Three large datasets have been used: (i) 13 proteins encoded in mitochondria from 336 metazoan species divided into 15 clades (Additional file 2 : Table S1), named mt336 dataset, (ii) 111 nucleus encoded proteins from 80 metazoan species divided into 5 clades (Additional file 2 : Table S2), named nuc80 dataset, and (iii) 13 mitochondrion encoded proteins from 68 species (66 Metazoa and 2 Choanoflagellata) grouped into 5 clades (Additional file 2 : Table S3), named mt68 dataset. All sequences have been downloaded from the GenBank database.
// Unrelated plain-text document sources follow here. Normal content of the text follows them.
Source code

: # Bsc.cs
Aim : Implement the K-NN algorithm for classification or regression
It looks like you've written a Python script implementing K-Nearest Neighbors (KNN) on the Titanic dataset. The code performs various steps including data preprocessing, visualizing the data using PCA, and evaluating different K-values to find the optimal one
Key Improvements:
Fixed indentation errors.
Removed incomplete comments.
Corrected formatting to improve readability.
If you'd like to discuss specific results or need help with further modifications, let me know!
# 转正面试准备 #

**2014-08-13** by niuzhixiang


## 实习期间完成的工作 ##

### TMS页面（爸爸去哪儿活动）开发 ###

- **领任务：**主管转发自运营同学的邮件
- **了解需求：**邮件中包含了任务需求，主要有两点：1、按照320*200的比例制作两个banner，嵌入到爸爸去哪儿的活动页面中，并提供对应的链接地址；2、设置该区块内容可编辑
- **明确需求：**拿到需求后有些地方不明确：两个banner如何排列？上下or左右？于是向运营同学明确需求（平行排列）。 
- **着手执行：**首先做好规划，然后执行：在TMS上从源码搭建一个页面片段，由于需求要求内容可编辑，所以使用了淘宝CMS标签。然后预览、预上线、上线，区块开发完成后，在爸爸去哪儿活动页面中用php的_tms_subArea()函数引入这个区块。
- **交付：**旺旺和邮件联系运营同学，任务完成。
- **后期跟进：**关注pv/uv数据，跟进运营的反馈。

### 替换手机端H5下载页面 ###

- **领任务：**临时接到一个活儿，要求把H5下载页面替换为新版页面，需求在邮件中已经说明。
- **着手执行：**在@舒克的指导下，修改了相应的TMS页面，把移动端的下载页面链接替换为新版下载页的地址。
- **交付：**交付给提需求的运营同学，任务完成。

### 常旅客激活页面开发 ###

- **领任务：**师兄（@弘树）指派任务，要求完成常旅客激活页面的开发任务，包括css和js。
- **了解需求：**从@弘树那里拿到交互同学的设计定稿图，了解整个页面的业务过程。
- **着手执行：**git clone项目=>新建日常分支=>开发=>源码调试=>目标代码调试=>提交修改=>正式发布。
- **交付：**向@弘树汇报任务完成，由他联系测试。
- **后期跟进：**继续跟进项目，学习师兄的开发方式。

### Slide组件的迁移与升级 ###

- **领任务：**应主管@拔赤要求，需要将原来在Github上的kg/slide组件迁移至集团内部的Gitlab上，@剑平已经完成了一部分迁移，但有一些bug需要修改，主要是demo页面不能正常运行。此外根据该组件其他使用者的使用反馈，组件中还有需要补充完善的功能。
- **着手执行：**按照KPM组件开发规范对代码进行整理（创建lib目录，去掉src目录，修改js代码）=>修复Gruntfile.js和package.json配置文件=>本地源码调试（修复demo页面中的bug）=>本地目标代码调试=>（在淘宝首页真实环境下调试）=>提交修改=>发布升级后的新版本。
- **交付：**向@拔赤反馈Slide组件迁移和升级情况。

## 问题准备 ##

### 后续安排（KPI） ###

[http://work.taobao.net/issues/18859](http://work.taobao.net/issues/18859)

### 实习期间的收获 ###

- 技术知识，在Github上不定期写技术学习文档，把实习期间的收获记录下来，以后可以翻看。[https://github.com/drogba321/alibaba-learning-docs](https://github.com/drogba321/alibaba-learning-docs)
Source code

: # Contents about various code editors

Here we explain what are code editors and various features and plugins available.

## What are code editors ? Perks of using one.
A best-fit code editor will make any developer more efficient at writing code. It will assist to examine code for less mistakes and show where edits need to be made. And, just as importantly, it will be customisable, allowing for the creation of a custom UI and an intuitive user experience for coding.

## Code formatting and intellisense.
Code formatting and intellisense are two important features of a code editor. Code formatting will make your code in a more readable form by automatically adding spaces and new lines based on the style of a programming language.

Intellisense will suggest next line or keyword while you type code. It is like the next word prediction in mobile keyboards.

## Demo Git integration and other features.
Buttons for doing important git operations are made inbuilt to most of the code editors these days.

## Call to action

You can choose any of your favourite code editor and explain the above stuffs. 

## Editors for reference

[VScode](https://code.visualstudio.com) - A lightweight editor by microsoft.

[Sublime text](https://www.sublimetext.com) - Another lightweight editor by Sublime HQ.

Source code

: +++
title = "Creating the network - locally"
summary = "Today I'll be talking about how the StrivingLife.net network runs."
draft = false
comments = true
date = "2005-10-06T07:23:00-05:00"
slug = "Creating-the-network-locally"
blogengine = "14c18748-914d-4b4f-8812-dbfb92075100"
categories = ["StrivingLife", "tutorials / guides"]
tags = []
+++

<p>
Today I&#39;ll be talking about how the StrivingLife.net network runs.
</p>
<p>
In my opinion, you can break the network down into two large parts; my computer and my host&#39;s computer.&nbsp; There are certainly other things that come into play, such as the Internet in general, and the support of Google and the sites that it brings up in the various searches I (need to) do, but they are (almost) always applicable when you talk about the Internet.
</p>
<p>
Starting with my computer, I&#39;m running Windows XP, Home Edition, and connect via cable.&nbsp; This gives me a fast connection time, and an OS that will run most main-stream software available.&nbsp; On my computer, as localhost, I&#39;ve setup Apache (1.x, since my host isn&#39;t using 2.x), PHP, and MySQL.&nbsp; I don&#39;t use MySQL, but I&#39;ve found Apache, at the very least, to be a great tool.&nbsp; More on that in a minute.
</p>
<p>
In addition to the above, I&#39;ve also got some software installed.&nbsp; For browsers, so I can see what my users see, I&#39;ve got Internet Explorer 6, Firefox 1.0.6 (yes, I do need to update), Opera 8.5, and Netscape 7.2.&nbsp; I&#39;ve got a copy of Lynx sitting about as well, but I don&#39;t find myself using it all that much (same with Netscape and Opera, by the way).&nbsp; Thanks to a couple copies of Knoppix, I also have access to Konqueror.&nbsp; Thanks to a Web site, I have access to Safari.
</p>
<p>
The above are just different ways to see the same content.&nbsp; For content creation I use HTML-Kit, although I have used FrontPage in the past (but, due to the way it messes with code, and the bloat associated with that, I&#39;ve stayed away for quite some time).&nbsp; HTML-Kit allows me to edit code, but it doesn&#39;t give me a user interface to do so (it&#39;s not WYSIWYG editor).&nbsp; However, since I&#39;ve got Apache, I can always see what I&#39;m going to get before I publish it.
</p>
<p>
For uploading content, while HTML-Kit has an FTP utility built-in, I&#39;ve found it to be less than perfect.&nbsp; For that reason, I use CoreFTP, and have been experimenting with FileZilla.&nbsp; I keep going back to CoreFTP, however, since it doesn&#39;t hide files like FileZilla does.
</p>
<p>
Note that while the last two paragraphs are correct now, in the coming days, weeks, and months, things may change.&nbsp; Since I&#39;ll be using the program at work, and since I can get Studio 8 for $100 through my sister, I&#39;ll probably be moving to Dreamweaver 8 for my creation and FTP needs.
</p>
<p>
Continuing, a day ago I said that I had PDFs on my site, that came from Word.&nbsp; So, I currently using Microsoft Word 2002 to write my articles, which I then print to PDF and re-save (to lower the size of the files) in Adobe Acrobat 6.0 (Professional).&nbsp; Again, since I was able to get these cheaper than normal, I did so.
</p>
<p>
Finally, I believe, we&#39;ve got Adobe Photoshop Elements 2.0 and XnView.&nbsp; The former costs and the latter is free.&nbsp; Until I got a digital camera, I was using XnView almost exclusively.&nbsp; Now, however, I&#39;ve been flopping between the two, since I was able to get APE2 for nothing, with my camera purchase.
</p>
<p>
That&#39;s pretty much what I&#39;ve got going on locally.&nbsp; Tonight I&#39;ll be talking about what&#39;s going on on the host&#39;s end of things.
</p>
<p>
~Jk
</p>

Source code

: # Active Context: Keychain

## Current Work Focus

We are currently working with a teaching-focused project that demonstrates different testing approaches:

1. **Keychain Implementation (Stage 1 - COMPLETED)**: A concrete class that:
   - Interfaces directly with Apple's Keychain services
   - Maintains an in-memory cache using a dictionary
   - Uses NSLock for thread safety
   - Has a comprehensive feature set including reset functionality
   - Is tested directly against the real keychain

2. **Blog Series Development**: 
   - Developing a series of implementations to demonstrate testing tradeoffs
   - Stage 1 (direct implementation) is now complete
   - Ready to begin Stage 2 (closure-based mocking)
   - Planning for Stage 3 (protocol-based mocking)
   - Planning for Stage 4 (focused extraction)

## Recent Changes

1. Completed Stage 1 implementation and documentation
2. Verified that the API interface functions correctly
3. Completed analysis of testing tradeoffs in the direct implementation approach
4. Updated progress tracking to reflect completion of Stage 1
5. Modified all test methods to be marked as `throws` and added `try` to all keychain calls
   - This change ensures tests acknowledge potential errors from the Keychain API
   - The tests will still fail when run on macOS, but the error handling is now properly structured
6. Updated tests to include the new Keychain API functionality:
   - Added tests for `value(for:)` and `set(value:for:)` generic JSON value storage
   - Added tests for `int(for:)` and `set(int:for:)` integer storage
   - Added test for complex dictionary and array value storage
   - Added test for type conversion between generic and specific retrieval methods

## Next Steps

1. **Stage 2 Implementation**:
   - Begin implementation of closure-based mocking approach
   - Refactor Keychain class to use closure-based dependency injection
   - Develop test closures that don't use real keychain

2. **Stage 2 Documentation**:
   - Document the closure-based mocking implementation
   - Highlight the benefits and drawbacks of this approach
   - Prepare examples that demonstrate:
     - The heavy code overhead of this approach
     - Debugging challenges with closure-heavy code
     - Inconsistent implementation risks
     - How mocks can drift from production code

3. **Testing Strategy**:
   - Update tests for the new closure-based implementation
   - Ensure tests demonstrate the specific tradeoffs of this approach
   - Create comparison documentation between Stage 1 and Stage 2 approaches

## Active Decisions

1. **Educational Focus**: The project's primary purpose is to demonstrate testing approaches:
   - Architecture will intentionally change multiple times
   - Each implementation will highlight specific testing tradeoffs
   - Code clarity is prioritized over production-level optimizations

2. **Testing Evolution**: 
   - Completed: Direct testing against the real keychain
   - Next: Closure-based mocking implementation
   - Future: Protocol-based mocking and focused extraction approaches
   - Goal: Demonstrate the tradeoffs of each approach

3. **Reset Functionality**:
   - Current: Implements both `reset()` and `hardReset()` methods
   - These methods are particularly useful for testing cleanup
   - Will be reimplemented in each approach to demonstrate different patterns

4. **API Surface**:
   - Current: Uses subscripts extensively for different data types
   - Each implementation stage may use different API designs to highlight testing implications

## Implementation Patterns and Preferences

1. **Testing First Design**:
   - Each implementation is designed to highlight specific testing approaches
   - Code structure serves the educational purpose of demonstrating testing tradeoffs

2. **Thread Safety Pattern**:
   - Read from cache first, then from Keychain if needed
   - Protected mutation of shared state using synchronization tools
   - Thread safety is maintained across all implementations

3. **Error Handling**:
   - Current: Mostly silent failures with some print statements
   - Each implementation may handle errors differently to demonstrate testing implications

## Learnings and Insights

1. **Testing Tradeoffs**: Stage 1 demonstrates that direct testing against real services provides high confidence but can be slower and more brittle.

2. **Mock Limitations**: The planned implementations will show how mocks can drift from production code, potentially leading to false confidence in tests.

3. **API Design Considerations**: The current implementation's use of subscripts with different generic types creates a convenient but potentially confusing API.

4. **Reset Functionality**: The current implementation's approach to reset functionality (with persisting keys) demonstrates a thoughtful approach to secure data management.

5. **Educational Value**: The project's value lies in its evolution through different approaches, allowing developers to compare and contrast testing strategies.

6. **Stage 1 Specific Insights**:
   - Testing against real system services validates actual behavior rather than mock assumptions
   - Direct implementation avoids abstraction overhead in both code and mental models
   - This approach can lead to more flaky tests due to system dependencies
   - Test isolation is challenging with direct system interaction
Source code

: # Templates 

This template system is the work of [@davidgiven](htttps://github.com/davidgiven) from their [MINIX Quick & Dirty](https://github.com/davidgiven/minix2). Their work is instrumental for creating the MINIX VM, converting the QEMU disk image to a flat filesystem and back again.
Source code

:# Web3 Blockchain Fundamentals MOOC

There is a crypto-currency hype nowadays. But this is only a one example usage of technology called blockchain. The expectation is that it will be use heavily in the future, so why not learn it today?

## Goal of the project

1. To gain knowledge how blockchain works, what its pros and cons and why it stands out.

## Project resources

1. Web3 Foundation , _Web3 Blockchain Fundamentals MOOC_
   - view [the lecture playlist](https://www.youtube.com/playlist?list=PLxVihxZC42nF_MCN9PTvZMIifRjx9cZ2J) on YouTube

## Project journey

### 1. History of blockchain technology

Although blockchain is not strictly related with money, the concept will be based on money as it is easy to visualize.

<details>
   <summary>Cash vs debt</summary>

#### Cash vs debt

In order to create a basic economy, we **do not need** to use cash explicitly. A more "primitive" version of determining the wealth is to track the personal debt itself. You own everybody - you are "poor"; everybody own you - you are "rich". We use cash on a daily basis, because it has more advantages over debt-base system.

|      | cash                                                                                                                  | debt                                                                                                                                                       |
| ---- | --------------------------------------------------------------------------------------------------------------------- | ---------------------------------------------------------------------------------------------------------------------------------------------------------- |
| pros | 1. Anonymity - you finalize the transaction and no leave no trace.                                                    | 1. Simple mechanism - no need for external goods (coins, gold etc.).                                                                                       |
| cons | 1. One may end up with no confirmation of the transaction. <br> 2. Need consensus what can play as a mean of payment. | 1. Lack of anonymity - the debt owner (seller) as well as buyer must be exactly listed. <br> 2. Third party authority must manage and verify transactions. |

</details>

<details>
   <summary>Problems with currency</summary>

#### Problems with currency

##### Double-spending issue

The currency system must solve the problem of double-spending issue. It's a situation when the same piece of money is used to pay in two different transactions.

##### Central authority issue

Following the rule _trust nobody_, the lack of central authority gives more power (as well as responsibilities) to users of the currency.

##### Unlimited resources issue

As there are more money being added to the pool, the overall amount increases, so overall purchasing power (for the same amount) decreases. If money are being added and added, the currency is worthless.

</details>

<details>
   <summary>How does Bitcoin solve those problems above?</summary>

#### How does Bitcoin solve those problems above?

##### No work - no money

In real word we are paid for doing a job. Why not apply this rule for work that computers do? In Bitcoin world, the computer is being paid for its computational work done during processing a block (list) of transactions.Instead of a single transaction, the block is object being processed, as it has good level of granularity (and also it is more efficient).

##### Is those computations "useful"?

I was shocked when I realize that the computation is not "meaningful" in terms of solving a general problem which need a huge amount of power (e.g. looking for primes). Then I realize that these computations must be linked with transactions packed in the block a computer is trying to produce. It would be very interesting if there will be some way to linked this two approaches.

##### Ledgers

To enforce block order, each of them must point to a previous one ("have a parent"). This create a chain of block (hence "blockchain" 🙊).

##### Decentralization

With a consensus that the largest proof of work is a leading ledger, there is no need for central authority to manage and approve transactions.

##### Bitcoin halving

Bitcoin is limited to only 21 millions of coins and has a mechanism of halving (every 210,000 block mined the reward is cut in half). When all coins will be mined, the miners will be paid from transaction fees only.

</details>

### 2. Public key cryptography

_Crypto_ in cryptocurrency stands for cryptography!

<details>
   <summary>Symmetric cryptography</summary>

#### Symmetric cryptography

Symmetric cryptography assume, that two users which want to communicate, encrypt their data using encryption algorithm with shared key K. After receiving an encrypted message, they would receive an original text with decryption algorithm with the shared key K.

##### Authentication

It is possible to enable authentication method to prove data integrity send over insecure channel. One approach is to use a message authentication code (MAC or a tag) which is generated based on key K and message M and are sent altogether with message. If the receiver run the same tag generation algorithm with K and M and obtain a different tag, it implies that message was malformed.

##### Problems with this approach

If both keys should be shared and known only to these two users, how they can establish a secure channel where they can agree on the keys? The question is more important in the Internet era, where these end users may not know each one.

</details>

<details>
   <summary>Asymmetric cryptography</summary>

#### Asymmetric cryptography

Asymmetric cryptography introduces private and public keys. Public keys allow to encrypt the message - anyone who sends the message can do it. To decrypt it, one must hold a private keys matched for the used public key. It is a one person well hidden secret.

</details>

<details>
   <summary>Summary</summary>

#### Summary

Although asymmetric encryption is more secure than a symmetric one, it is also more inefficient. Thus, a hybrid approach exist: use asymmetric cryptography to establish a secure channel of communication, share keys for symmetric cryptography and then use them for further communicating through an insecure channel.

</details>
For each dataset, proteins have been aligned by ClustalW , manually refined using ED , and then concatenated into a super-matrix using SCaFoS . Orthology of nuclear proteins was verified using the congruence approach described in . Ambiguously aligned positions have been removed using Gblocks , with some manual refinements (necessary because of an inadequate stringency of Gblocks in the presence of missing data). Since we are not interested in constant or quasi-constant positions, which obviously have the same evolutionary properties in all clades, only the parsimony informative positions have been retained, resulting in 1,851, 12,608 and 1,927 positions (from originally 2,547, 22,082 and 2,382 unambiguously aligned positions) for mt336, nuc80 and mt68 datasets, respectively, which allows us to reduce computational costs. The species were selected in order to obtain the most homogeneous taxonomic diversity, that is, monophyletic groups of a similar size (i.e. similar tree length) represented by about twenty species. Two groups have more species (Actinopterygii and Primates) with respect to the tree length criterion.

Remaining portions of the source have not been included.